- Required action:
Using the data below, transcribe exactly everything from the line that contains "momentumSI = momentum*10**-29" down to the line that contains "## Description". Include both of those lines and none of the pictures.

- Available records:

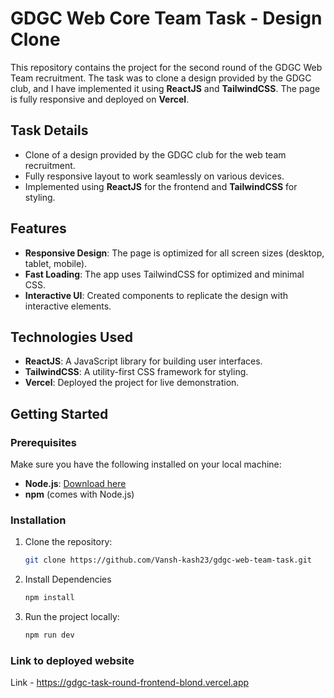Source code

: # GDGC Web Core Team Task - Design Clone

This repository contains the project for the second round of the GDGC Web Team recruitment. The task was to clone a design provided by the GDGC club, and I have implemented it using **ReactJS** and **TailwindCSS**. The page is fully responsive and deployed on **Vercel**.

## Task Details
- Clone of a design provided by the GDGC club for the web team recruitment.
- Fully responsive layout to work seamlessly on various devices.
- Implemented using **ReactJS** for the frontend and **TailwindCSS** for styling.

## Features
- **Responsive Design**: The page is optimized for all screen sizes (desktop, tablet, mobile).
- **Fast Loading**: The app uses TailwindCSS for optimized and minimal CSS.
- **Interactive UI**: Created components to replicate the design with interactive elements.

## Technologies Used
- **ReactJS**: A JavaScript library for building user interfaces.
- **TailwindCSS**: A utility-first CSS framework for styling.
- **Vercel**: Deployed the project for live demonstration.

## Getting Started

### Prerequisites
Make sure you have the following installed on your local machine:
- **Node.js**: [Download here](https://nodejs.org/)
- **npm** (comes with Node.js)

### Installation

1. Clone the repository:
   ```bash
   git clone https://github.com/Vansh-kash23/gdgc-web-team-task.git
   ```
2. Install Dependencies
   ```bash
   npm install
   ```
3. Run the project locally:
   ```bash
   npm run dev
   ```

### Link to deployed website
  Link - https://gdgc-task-round-frontend-blond.vercel.app
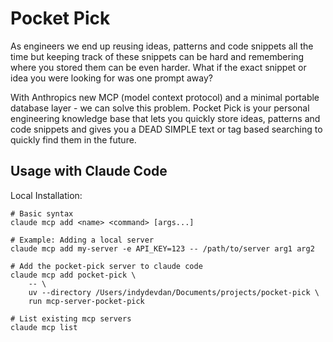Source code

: # Pocket Pick

As engineers we end up reusing ideas, patterns and code snippets all the time but keeping track of these snippets can be hard and remembering where you stored them can be even harder. What if the exact snippet or idea you were looking for was one prompt away?

With Anthropics new MCP (model context protocol) and a minimal portable database layer - we can solve this problem. Pocket Pick is your personal engineering knowledge base that lets you quickly store ideas, patterns and code snippets and gives you a DEAD SIMPLE text or tag based searching to quickly find them in the future.

## Usage with Claude Code

Local Installation:

```
# Basic syntax
claude mcp add <name> <command> [args...]

# Example: Adding a local server
claude mcp add my-server -e API_KEY=123 -- /path/to/server arg1 arg2

# Add the pocket-pick server to claude code
claude mcp add pocket-pick \
    -- \
    uv --directory /Users/indydevdan/Documents/projects/pocket-pick \
    run mcp-server-pocket-pick

# List existing mcp servers
claude mcp list
```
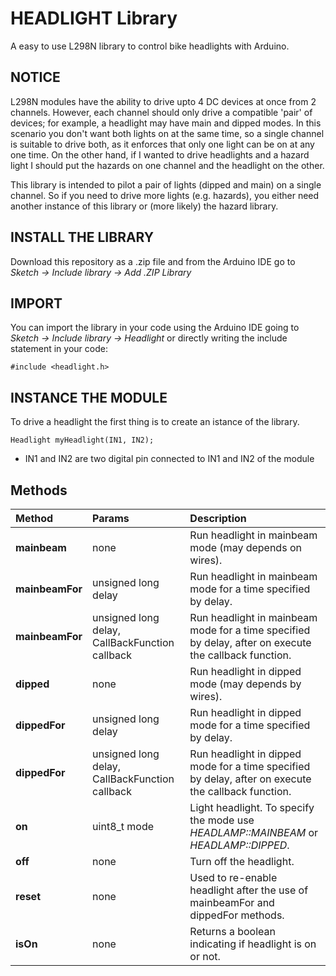 # HEADLIGHT Library
A easy to use L298N library to control bike headlights with Arduino.

## NOTICE

L298N modules have the ability to drive upto 4 DC devices at once from 2 channels. However, each channel should only drive a compatible 'pair' of devices; for example, a headlight may have main and dipped modes. In this scenario you don't want both lights on at the same time, so a single channel is suitable to drive both, as it enforces that only one light can be on at any one time. On the other hand, if I wanted to drive headlights and a hazard light I should put the hazards on one channel and the headlight on the other.

This library is intended to pilot a pair of lights (dipped and main) on a single channel. So if you need to drive more lights (e.g. hazards), you either need another instance of this library or (more likely) the hazard library.

## INSTALL THE LIBRARY
Download this repository as a .zip file and from the Arduino IDE go to *Sketch -> Include library -> Add .ZIP Library*

## IMPORT
You can import the library in your code using the Arduino IDE going to *Sketch -> Include library -> Headlight*
or directly writing the include statement in your code:

```
#include <headlight.h>
```
## INSTANCE THE MODULE
To drive a headlight the first thing is to create an istance of the library.
```
Headlight myHeadlight(IN1, IN2);
```
* IN1 and IN2 are two digital pin connected to IN1 and IN2 of the module

## Methods
| Method | Params | Description
| :----- | :---------- | :------
|**mainbeam**|none| Run headlight in mainbeam mode (may depends on wires).
|**mainbeamFor**|unsigned long delay| Run headlight in mainbeam mode for a time specified by delay.
|**mainbeamFor**|unsigned long delay, CallBackFunction callback| Run headlight in mainbeam mode for a time specified by delay, after on execute the callback function.
|**dipped**|none| Run headlight in dipped mode (may depends by wires).
|**dippedFor**|unsigned long delay| Run headlight in dipped mode for a time specified by delay.
|**dippedFor**|unsigned long delay, CallBackFunction callback| Run headlight in dipped mode for a time specified by delay, after on execute the callback function.
|**on**|uint8_t mode| Light headlight. To specify the mode use *HEADLAMP::MAINBEAM* or *HEADLAMP::DIPPED*. 
|**off**|none| Turn off the headlight.
|**reset**|none| Used to re-enable headlight after the use of mainbeamFor and dippedFor methods.
|**isOn**|none| Returns a boolean indicating if headlight is on or not.
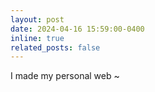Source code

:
 ```yaml
---
layout: post
date: 2024-04-16 15:59:00-0400
inline: true
related_posts: false
---
```


I made my personal web ~
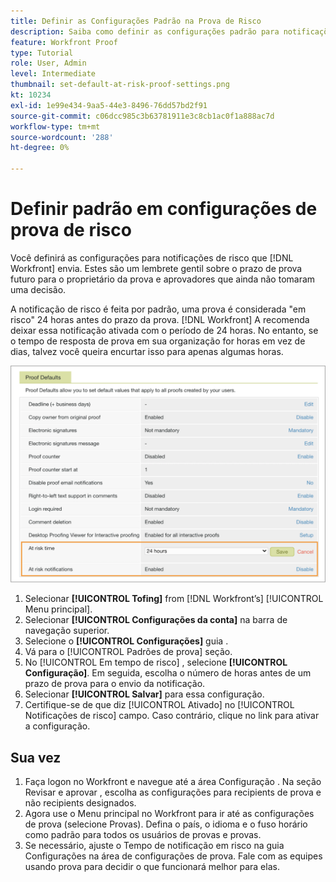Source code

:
 ```yaml
---
title: Definir as Configurações Padrão na Prova de Risco
description: Saiba como definir as configurações padrão para notificações de prova de risco como parte das configurações de verificação de provas .
feature: Workfront Proof
type: Tutorial
role: User, Admin
level: Intermediate
thumbnail: set-default-at-risk-proof-settings.png
kt: 10234
exl-id: 1e99e434-9aa5-44e3-8496-76dd57bd2f91
source-git-commit: c06dcc985c3b63781911e3c8cb1ac0f1a888ac7d
workflow-type: tm+mt
source-wordcount: '288'
ht-degree: 0%

---
```


# Definir padrão em configurações de prova de risco

Você definirá as configurações para notificações de risco que [!DNL Workfront] envia. Estes são um lembrete gentil sobre o prazo de prova futuro para o proprietário da prova e aprovadores que ainda não tomaram uma decisão.

A notificação de risco é feita por padrão, uma prova é considerada &quot;em risco&quot; 24 horas antes do prazo da prova. [!DNL Workfront] A recomenda deixar essa notificação ativada com o período de 24 horas. No entanto, se o tempo de resposta de prova em sua organização for horas em vez de dias, talvez você queira encurtar isso para apenas algumas horas.

![Configurações de prova para notificações de risco](assets/proof-system-setups-at-risk-default-1.png)

1. Selecionar **[!UICONTROL Tofing]** from [!DNL Workfront’s] [!UICONTROL Menu principal].
1. Selecionar **[!UICONTROL Configurações da conta]** na barra de navegação superior.
1. Selecione o **[!UICONTROL Configurações]** guia .
1. Vá para o [!UICONTROL Padrões de prova] seção.
1. No [!UICONTROL Em tempo de risco] , selecione **[!UICONTROL Configuração]**. Em seguida, escolha o número de horas antes de um prazo de prova para o envio da notificação.
1. Selecionar **[!UICONTROL Salvar]** para essa configuração.
1. Certifique-se de que diz [!UICONTROL Ativado] no [!UICONTROL Notificações de risco] campo. Caso contrário, clique no link para ativar a configuração.

## Sua vez

1. Faça logon no Workfront e navegue até a área Configuração . Na seção Revisar e aprovar , escolha as configurações para recipients de prova e não recipients designados.
1. Agora use o Menu principal no Workfront para ir até as configurações de prova (selecione Provas). Defina o país, o idioma e o fuso horário como padrão para todos os usuários de provas e provas.
1. Se necessário, ajuste o Tempo de notificação em risco na guia Configurações na área de configurações de prova. Fale com as equipes usando prova para decidir o que funcionará melhor para elas.

<!--
Lean More URLs
-->
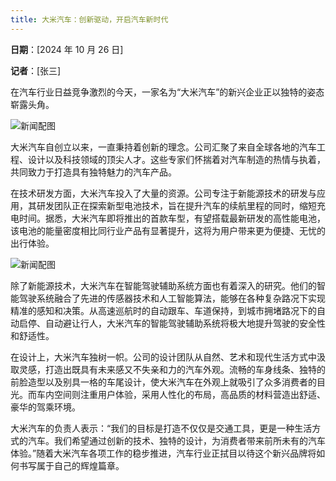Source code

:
 ```yaml
---
title: 大米汽车：创新驱动，开启汽车新时代
---
```


**日期**：[2024 年 10 月 26 日]

**记者**：[张三]

在汽车行业日益竞争激烈的今天，一家名为“大米汽车”的新兴企业正以独特的姿态崭露头角。

![新闻配图](/images/car2.jpg)

大米汽车自创立以来，一直秉持着创新的理念。公司汇聚了来自全球各地的汽车工程、设计以及科技领域的顶尖人才。这些专家们怀揣着对汽车制造的热情与执着，共同致力于打造具有独特魅力的汽车产品。

在技术研发方面，大米汽车投入了大量的资源。公司专注于新能源技术的研发与应用，其研发团队正在探索新型电池技术，旨在提升汽车的续航里程的同时，缩短充电时间。据悉，大米汽车即将推出的首款车型，有望搭载最新研发的高性能电池，该电池的能量密度相比同行业产品有显著提升，这将为用户带来更为便捷、无忧的出行体验。

![新闻配图](/images/car3.jpg)

除了新能源技术，大米汽车在智能驾驶辅助系统方面也有着深入的研究。他们的智能驾驶系统融合了先进的传感器技术和人工智能算法，能够在各种复杂路况下实现精准的感知和决策。从高速巡航时的自动跟车、车道保持，到城市拥堵路况下的自动启停、自动避让行人，大米汽车的智能驾驶辅助系统将极大地提升驾驶的安全性和舒适性。

在设计上，大米汽车独树一帜。公司的设计团队从自然、艺术和现代生活方式中汲取灵感，打造出既具有未来感又不失亲和力的汽车外观。流畅的车身线条、独特的前脸造型以及别具一格的车尾设计，使大米汽车在外观上就吸引了众多消费者的目光。而车内空间则注重用户体验，采用人性化的布局，高品质的材料营造出舒适、豪华的驾乘环境。

大米汽车的负责人表示：“我们的目标是打造不仅仅是交通工具，更是一种生活方式的汽车。我们希望通过创新的技术、独特的设计，为消费者带来前所未有的汽车体验。”随着大米汽车各项工作的稳步推进，汽车行业正拭目以待这个新兴品牌将如何书写属于自己的辉煌篇章。
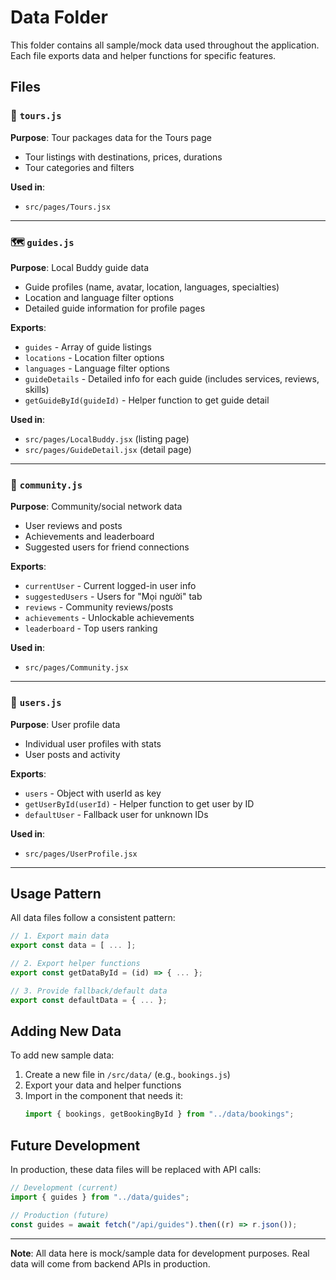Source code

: # Data Folder

This folder contains all sample/mock data used throughout the application. Each file exports data and helper functions for specific features.

## Files

### 📍 `tours.js`

**Purpose**: Tour packages data for the Tours page

- Tour listings with destinations, prices, durations
- Tour categories and filters

**Used in**:

- `src/pages/Tours.jsx`

---

### 🗺️ `guides.js`

**Purpose**: Local Buddy guide data

- Guide profiles (name, avatar, location, languages, specialties)
- Location and language filter options
- Detailed guide information for profile pages

**Exports**:

- `guides` - Array of guide listings
- `locations` - Location filter options
- `languages` - Language filter options
- `guideDetails` - Detailed info for each guide (includes services, reviews, skills)
- `getGuideById(guideId)` - Helper function to get guide detail

**Used in**:

- `src/pages/LocalBuddy.jsx` (listing page)
- `src/pages/GuideDetail.jsx` (detail page)

---

### 👥 `community.js`

**Purpose**: Community/social network data

- User reviews and posts
- Achievements and leaderboard
- Suggested users for friend connections

**Exports**:

- `currentUser` - Current logged-in user info
- `suggestedUsers` - Users for "Mọi người" tab
- `reviews` - Community reviews/posts
- `achievements` - Unlockable achievements
- `leaderboard` - Top users ranking

**Used in**:

- `src/pages/Community.jsx`

---

### 👤 `users.js`

**Purpose**: User profile data

- Individual user profiles with stats
- User posts and activity

**Exports**:

- `users` - Object with userId as key
- `getUserById(userId)` - Helper function to get user by ID
- `defaultUser` - Fallback user for unknown IDs

**Used in**:

- `src/pages/UserProfile.jsx`

---

## Usage Pattern

All data files follow a consistent pattern:

```javascript
// 1. Export main data
export const data = [ ... ];

// 2. Export helper functions
export const getDataById = (id) => { ... };

// 3. Provide fallback/default data
export const defaultData = { ... };
```

## Adding New Data

To add new sample data:

1. Create a new file in `/src/data/` (e.g., `bookings.js`)
2. Export your data and helper functions
3. Import in the component that needs it:
   ```javascript
   import { bookings, getBookingById } from "../data/bookings";
   ```

## Future Development

In production, these data files will be replaced with API calls:

```javascript
// Development (current)
import { guides } from "../data/guides";

// Production (future)
const guides = await fetch("/api/guides").then((r) => r.json());
```

---

**Note**: All data here is mock/sample data for development purposes. Real data will come from backend APIs in production.
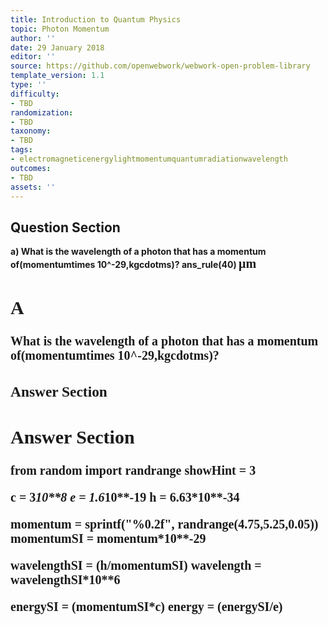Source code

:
 ```yaml
---
title: Introduction to Quantum Physics
topic: Photon Momentum
author: ''
date: 29 January 2018
editor: ''
source: https://github.com/openwebwork/webwork-open-problem-library
template_version: 1.1
type: ''
difficulty:
- TBD
randomization:
- TBD
taxonomy:
- TBD
tags:
- electromagneticenergylightmomentumquantumradiationwavelength
outcomes:
- TBD
assets: ''
---
```


## Question Section 

<b>
a) What is the wavelength of a photon that has a momentum of(momentumtimes 10^-29,kgcdotms)?
ans_rule(40) <span style="font-family: 'Times'; font-size: 20px";>&mu;m<span>

## A
What is the wavelength of a photon that has a momentum of(momentumtimes 10^-29,kgcdotms)?
### Answer Section


## Answer Section

from random import randrange
showHint = 3

c = 3*10**8
e = 1.6*10**-19
h = 6.63*10**-34

momentum = sprintf("%0.2f", randrange(4.75,5.25,0.05))
momentumSI = momentum*10**-29

wavelengthSI = (h/momentumSI)
wavelength = wavelengthSI*10**6

energySI = (momentumSI*c)
energy = (energySI/e)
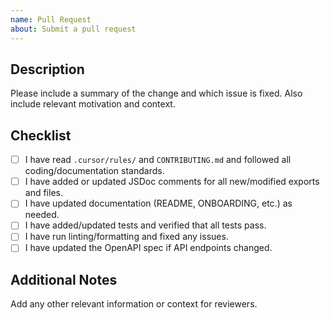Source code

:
 ```yaml
---
name: Pull Request
about: Submit a pull request
---
```


## Description
Please include a summary of the change and which issue is fixed. Also include relevant motivation and context.

## Checklist
- [ ] I have read `.cursor/rules/` and `CONTRIBUTING.md` and followed all coding/documentation standards.
- [ ] I have added or updated JSDoc comments for all new/modified exports and files.
- [ ] I have updated documentation (README, ONBOARDING, etc.) as needed.
- [ ] I have added/updated tests and verified that all tests pass.
- [ ] I have run linting/formatting and fixed any issues.
- [ ] I have updated the OpenAPI spec if API endpoints changed.

## Additional Notes
Add any other relevant information or context for reviewers. 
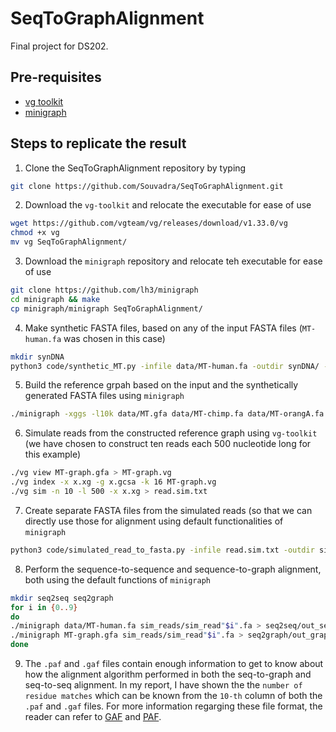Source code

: # SeqToGraphAlignment
Final project for DS202. 

## Pre-requisites
- [vg toolkit](https://github.com/vgteam/vg)
- [minigraph](https://github.com/lh3/minigraph)

## Steps to replicate the result
1. Clone the SeqToGraphAlignment repository by typing
```sh
git clone https://github.com/Souvadra/SeqToGraphAlignment.git
```

2. Download the `vg-toolkit` and relocate the executable for ease of use
```sh
wget https://github.com/vgteam/vg/releases/download/v1.33.0/vg
chmod +x vg
mv vg SeqToGraphAlignment/
```

3. Download the `minigraph` repository and relocate teh executable for ease of use
```sh
git clone https://github.com/lh3/minigraph
cd minigraph && make
cp minigraph/minigraph SeqToGraphAlignment/
```

4. Make synthetic FASTA files, based on any of the input FASTA files (`MT-human.fa` was chosen in this case)
```sh
mkdir synDNA
python3 code/synthetic_MT.py -infile data/MT-human.fa -outdir synDNA/ -num_files 10 -outfile MT-syn
```

5. Build the reference grpah based on the input and the synthetically generated FASTA files using `minigraph`
```sh
./minigraph -xggs -l10k data/MT.gfa data/MT-chimp.fa data/MT-orangA.fa data/MT-human.fa synDNA/MT-syn0.fa synDNA/MT-syn1.fa synDNA/MT-syn2.fa synDNA/MT-syn3.fa synDNA/MT-syn4.fa synDNA/MT-syn5.fa synDNA/MT-syn6.fa synDNA/MT-syn7.fa synDNA/MT-syn8.fa synDNA/MT-syn9.fa > MT-graph.gfa
```

6. Simulate reads from the constructed reference graph using `vg-toolkit` (we have chosen to construct ten reads each 500 nucleotide long for this example)
```sh
./vg view MT-graph.gfa > MT-graph.vg
./vg index -x x.xg -g x.gcsa -k 16 MT-graph.vg
./vg sim -n 10 -l 500 -x x.xg > read.sim.txt
```

7. Create separate FASTA files from the simulated reads (so that we can directly use those for alignment using default functionalities of `minigraph`
```sh
python3 code/simulated_read_to_fasta.py -infile read.sim.txt -outdir sim_reads/ -outfile sim_read
```

8. Perform the sequence-to-sequence and sequence-to-graph alignment, both using the default functions of `minigraph`
```sh
mkdir seq2seq seq2graph
for i in {0..9}
do
./minigraph data/MT-human.fa sim_reads/sim_read"$i".fa > seq2seq/out_seq"$i".paf
./minigraph MT-graph.gfa sim_reads/sim_read"$i".fa > seq2graph/out_graph"$i".gaf
done
```

9. The `.paf` and `.gaf` files contain enough information to get to know about how the alignment algorithm performed in both the seq-to-graph and seq-to-seq alignment. In my report, I have shown the the `number of residue matches` which can be known from the `10-th` column of both the `.paf` and `.gaf` files. For more information regarging these file format, the reader can refer to [GAF](https://github.com/lh3/gfatools/blob/master/doc/rGFA.md#the-graph-alignment-format-gaf) and [PAF](https://github.com/lh3/miniasm/blob/master/PAF.md).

- Result of the task:
momentumSI = momentum*10**-29

wavelengthSI = (h/momentumSI)
wavelength = wavelengthSI*10**6

energySI = (momentumSI*c)
energy = (energySI/e)
Source code

:
 ```yaml
---
name: Pull Request
about: Submit a pull request
---
```


## Description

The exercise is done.